Unless there is a tremendous velocity, I am thinking the heat plume will activate the sprinkler, even with the hvac going


----------



## tmurray (Jul 17, 2017)

Probably. I'm just worried about the buoyancy of the hotter air being the one that gets removed first and is replaced by cooler air around the head.


----------



## cda (Jul 17, 2017)

If there is enough fire to activate the sprinkler,

There is enough fire to activate the sprinkler.

Plus you also get into spacing, there may be a sprinkler nearby that might activate, if the return air is messing things up.


----------



## tmurray (Jul 17, 2017)

As with sprinkler jumping, would you not have portions of the fire potentially outside of the spray of the head in this scenario? Isn't this why there are minimum head spacings? Not being sarcastic, I'm honestly asking.

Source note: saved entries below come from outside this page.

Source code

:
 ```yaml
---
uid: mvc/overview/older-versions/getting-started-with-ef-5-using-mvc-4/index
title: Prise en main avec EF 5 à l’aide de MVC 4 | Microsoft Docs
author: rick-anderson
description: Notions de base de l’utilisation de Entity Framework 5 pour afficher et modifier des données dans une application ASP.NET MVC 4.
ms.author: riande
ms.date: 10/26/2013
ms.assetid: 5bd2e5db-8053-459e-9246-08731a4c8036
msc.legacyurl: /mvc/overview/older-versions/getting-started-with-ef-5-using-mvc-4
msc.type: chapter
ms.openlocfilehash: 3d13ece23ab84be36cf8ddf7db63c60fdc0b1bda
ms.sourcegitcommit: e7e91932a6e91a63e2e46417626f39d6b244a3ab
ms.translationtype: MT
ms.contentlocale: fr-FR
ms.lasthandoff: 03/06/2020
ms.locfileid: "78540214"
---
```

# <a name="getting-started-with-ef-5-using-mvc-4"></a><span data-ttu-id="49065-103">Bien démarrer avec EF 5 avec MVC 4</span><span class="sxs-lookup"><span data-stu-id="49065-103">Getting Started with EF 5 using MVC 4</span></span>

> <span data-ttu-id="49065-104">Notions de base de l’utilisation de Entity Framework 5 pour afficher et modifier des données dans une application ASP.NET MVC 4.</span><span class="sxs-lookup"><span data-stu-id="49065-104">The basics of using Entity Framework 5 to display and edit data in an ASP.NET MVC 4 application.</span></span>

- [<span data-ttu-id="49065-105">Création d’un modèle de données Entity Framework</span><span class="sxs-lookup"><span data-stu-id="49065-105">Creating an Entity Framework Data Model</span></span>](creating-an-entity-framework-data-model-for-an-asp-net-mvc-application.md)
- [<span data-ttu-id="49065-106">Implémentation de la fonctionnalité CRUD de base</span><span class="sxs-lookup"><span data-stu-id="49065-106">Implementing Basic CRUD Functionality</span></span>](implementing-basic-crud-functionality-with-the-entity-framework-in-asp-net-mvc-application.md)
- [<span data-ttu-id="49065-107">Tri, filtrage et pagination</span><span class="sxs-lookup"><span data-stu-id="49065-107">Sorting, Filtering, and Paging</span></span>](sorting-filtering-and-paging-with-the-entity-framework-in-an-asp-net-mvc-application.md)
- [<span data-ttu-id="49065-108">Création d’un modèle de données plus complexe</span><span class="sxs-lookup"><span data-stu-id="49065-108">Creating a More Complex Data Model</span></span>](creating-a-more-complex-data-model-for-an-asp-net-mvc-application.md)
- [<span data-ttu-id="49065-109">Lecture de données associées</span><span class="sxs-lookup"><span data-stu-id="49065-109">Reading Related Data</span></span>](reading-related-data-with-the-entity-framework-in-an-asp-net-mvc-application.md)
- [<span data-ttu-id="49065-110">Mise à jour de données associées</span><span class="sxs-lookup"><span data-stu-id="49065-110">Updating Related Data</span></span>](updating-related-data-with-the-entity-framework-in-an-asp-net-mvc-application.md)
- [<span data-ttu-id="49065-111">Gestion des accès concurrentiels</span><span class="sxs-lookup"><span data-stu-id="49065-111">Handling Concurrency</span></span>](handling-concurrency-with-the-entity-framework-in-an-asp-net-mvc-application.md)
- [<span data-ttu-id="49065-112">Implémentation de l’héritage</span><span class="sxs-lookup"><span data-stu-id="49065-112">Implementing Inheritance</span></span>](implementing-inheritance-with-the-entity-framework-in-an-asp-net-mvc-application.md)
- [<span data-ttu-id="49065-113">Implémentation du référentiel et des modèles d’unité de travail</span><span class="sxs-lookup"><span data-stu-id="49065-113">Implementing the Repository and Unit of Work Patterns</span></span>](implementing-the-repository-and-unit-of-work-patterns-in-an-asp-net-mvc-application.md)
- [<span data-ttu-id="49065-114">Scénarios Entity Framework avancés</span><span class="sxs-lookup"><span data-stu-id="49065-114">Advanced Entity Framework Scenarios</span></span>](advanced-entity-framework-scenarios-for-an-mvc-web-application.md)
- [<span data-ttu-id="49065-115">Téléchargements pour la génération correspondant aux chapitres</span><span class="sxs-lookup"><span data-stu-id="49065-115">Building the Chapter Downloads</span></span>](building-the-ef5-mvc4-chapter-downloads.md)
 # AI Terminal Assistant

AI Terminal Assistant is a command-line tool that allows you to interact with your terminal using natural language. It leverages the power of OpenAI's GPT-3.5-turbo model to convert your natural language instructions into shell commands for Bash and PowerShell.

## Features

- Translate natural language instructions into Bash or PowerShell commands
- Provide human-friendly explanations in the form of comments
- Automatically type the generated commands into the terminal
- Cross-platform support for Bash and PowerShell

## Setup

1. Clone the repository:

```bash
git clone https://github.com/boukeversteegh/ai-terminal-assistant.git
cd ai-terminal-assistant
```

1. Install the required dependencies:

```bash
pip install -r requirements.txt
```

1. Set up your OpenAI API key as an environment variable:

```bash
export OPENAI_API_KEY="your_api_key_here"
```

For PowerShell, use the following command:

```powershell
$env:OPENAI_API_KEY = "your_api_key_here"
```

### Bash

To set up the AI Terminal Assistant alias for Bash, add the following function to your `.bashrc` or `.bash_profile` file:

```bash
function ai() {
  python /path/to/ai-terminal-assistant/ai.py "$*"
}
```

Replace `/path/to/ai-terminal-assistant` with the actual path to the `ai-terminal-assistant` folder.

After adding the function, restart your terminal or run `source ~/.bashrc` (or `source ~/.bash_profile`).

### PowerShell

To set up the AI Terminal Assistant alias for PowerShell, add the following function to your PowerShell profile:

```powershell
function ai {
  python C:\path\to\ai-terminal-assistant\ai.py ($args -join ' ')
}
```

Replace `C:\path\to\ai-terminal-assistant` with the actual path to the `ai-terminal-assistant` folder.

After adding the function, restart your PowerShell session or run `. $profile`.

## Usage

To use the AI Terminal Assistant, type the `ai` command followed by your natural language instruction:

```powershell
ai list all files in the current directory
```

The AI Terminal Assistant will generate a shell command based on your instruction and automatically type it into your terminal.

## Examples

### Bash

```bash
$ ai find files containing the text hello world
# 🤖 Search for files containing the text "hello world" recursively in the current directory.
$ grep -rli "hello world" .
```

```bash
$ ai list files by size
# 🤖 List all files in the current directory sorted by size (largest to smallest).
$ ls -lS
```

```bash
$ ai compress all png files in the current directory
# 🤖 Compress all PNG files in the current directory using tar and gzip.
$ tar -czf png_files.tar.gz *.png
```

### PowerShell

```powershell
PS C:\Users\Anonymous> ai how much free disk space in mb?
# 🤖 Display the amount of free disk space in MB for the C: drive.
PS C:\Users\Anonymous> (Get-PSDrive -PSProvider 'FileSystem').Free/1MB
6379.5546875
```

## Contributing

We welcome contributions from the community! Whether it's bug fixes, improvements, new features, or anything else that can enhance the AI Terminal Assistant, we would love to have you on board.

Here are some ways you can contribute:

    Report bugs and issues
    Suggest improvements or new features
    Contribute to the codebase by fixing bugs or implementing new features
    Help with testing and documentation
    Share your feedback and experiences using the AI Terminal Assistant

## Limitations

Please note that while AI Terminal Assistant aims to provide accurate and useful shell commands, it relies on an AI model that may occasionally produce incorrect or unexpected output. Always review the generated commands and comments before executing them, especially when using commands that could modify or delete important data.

I know enough about NFPA 13 to be dangerous, not helpful.


----------



## cda (Jul 17, 2017)

I would say minimum is so one does not spray on another, depending where you apply minimum

Such as four inch minimum away from a wall

I do not think return air vents are normally a problem


----------



## Pcinspector1 (Jul 18, 2017)

TABLE 8.3.2.5 (C) Front of wall-mounted hot air diffusers 36".


----------



## steveray (Jul 18, 2017)

That table is only residential


----------